A quieting routine is also a useful part of gaining healthy sleep. A period of winding down from the day, separating ourselves from the days stresses, and allowing our mind to relax, and quiet. Good music, (which varies according to the listener, but classical and quiet are representative), a good book, quiet conversation, meditation or mild relaxation activities are helpful in winding down the day, and transitioning to sleep readiness.

Now for my soap box. TV, right before bed, or even worse in the bedroom, or WORST on all night, are severely detrimental to our sleep. The light from the screen is bright, Bright enough to tell our brain that it is time to wake up. The brightness level produces a wake hormone called serotonin, that inhibits the production of melatonin, the sleep hormone, thus delaying our natural ability to fall asleep readily. Good reasons not to have it on close before bedtime. The audio level is boosted during commercials. If the TV is on during your sleep time tis will cause arousals, fragmented sleep, and daytime sleepiness. There is also the light level fluctuation, that again, is sending the signal (zietburgers) to the brain that it is time to wake up. All this going on during our "sleep time".

So, (Speaking to myself here), is the computer any better? Well maybe slightly, because I can turn down the light intensity of the monitor screen.
But that said, it is time to head off to dream land, and see what I've been missing these last few hours.

Good night all,

Harvey
SleepyC :moon ZZZZZZZZZZZzzzzzzzzzzzzzzzzzzzz z z z z . .
 
I forgot to add, from last night.

Would you believe, 1 in 3 go to sleep with the TV on. That is our experience here in the lab too.

More later.

Harvey
SleepyC :moon
 
Hi C-Brats, Another episode in the Sleep Awareness column:

There is a consensus here in the pub that opinion is what we get. Well yes, and here too, I have presented my opinion. However, it is well backed by considerable scientific research. Sleep medicine is one of the newest medical specialties. A Sleep Specialist is Board Certified as a Diplomat of the American Academy of Sleep Medicine. It so happens that the Sleep Doc I work for is boarded in Sleep, Pulmonology, Critical Care, and Internal Medicine. He has also been certified as a hyperbaric and undersea medicine specialist. Not only is he smart, he is really great to work for.

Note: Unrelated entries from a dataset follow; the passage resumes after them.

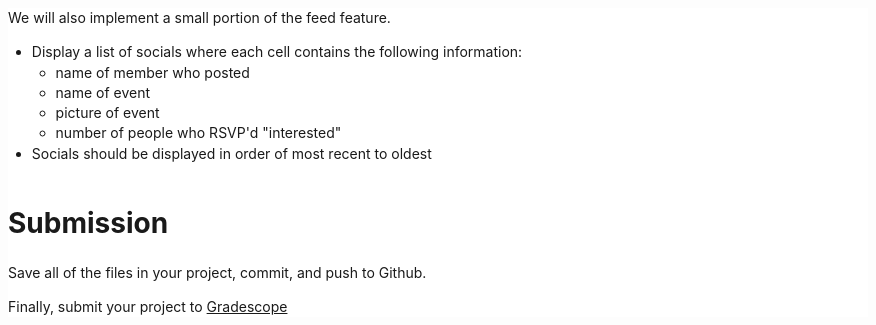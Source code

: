 We will also implement a small portion of the feed feature.

- Display a list of socials where each cell contains the following information:
    - name of member who posted
    - name of event
    - picture of event
    - number of people who RSVP'd "interested"
- Socials should be displayed in order of most recent to oldest

# Submission

Save all of the files in your project, commit, and push to Github.

Finally, submit your project to [Gradescope](https://www.gradescope.com)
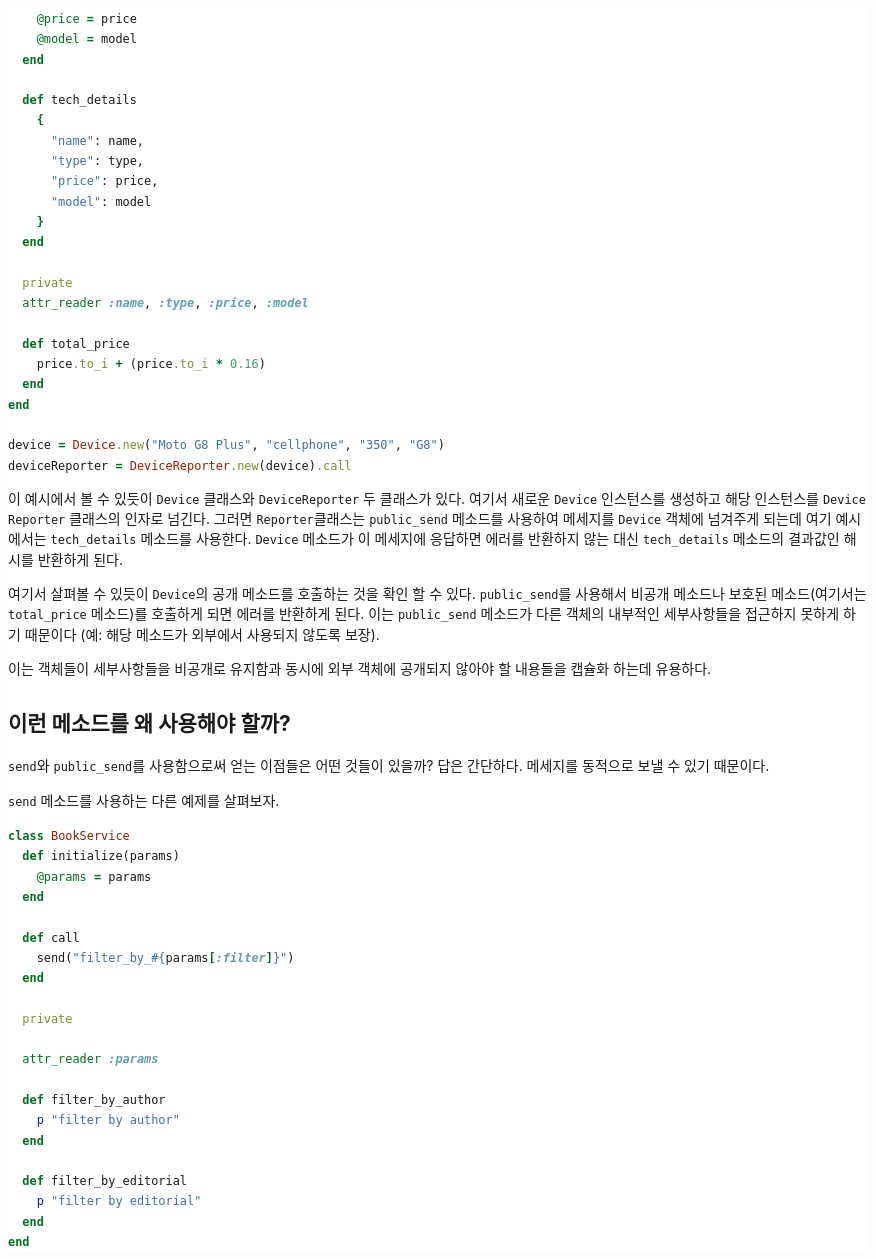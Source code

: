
 ```rb
    @price = price
    @model = model
  end

  def tech_details
    {
      "name": name,
      "type": type,
      "price": price,
      "model": model
    }
  end

  private
  attr_reader :name, :type, :price, :model

  def total_price
    price.to_i + (price.to_i * 0.16)
  end
end

device = Device.new("Moto G8 Plus", "cellphone", "350", "G8")
deviceReporter = DeviceReporter.new(device).call
```

이 예시에서 볼 수 있듯이 `Device` 클래스와 `DeviceReporter` 두 클래스가 있다. 여기서 새로운 `Device` 인스턴스를 생성하고 해당 인스턴스를 `DeviceReporter` 클래스의 인자로 넘긴다. 그러면 `Reporter`클래스는 `public_send` 메소드를 사용하여 메세지를 `Device` 객체에 넘겨주게 되는데 여기 예시에서는 `tech_details` 메소드를 사용한다. `Device` 메소드가 이 메세지에 응답하면 에러를 반환하지 않는 대신 `tech_details` 메소드의 결과값인 해시를 반환하게 된다.

여기서 살펴볼 수 있듯이 `Device`의 공개 메소드를 호출하는 것을 확인 할 수 있다. `public_send`를 사용해서 비공개 메소드나 보호된 메소드(여기서는 `total_price` 메소드)를 호출하게 되면 에러를 반환하게 된다. 이는 `public_send` 메소드가 다른 객체의 내부적인 세부사항들을 접근하지 못하게 하기 때문이다 (예: 해당 메소드가 외부에서 사용되지 않도록 보장).

이는 객체들이 세부사항들을 비공개로 유지함과 동시에 외부 객체에 공개되지 않아야 할 내용들을 캡슐화 하는데 유용하다.

## 이런 메소드를 왜 사용해야 할까?
`send`와 `public_send`를 사용함으로써 얻는 이점들은 어떤 것들이 있을까? 답은 간단하다. 메세지를 동적으로 보낼 수 있기 때문이다.

`send` 메소드를 사용하는 다른 예제를 살펴보자.

```rb
class BookService
  def initialize(params)
    @params = params
  end

  def call
    send("filter_by_#{params[:filter]}")
  end

  private
  
  attr_reader :params

  def filter_by_author
    p "filter by author"
  end

  def filter_by_editorial
    p "filter by editorial"
  end
end


```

There is a plethora of sleep information that is becoming available. As with any subject, there are some excellent sources. For general sleep information, the National Sleep Foundation.org is a great place to go. Another site that has more advertising, but has considerable information is:
http://www.wrongdiagnosis.com/s/sleep_d ... /intro.htm
where you can find good information, but you have to be careful to not get into the advertising parts.

For those who need a more austere and formal presentation, here is one that discuses correlation between the degree of sleep-related breathing disorder and anthropometric measures of obesity, especially visceral fat accumulation and multiple colinearities between serum leptin concentrations and body fat composition, lipoprotein, and glucose metabolism. For the full meal deal
http://www.chestjournal.org/content/122/3/829.full.pdf

Then for those of you are dog lovers, here is one that came up in the news today, since it is National Sleep Awareness week, showing that our furry friends are often closely related to us. Here is a case of REM (Rapid Eye Movement or dreaming) behavior disorder, often called RBD. It is a classic case of absence of the normal nerve muscle disconnect that should be there when we are dreaming, not working. This is not uncommon in humans, generally, but not always, male in the 60-70 year old and up group. Take a little trip to uTube here:
http://www.youtube.com/watch?v=QwpV7Synl9g

It is my humble hope that somewhere in the information provided here, there will be a tidbit that will jog something to help improve someones health and well being. Learn, enjoy, and live.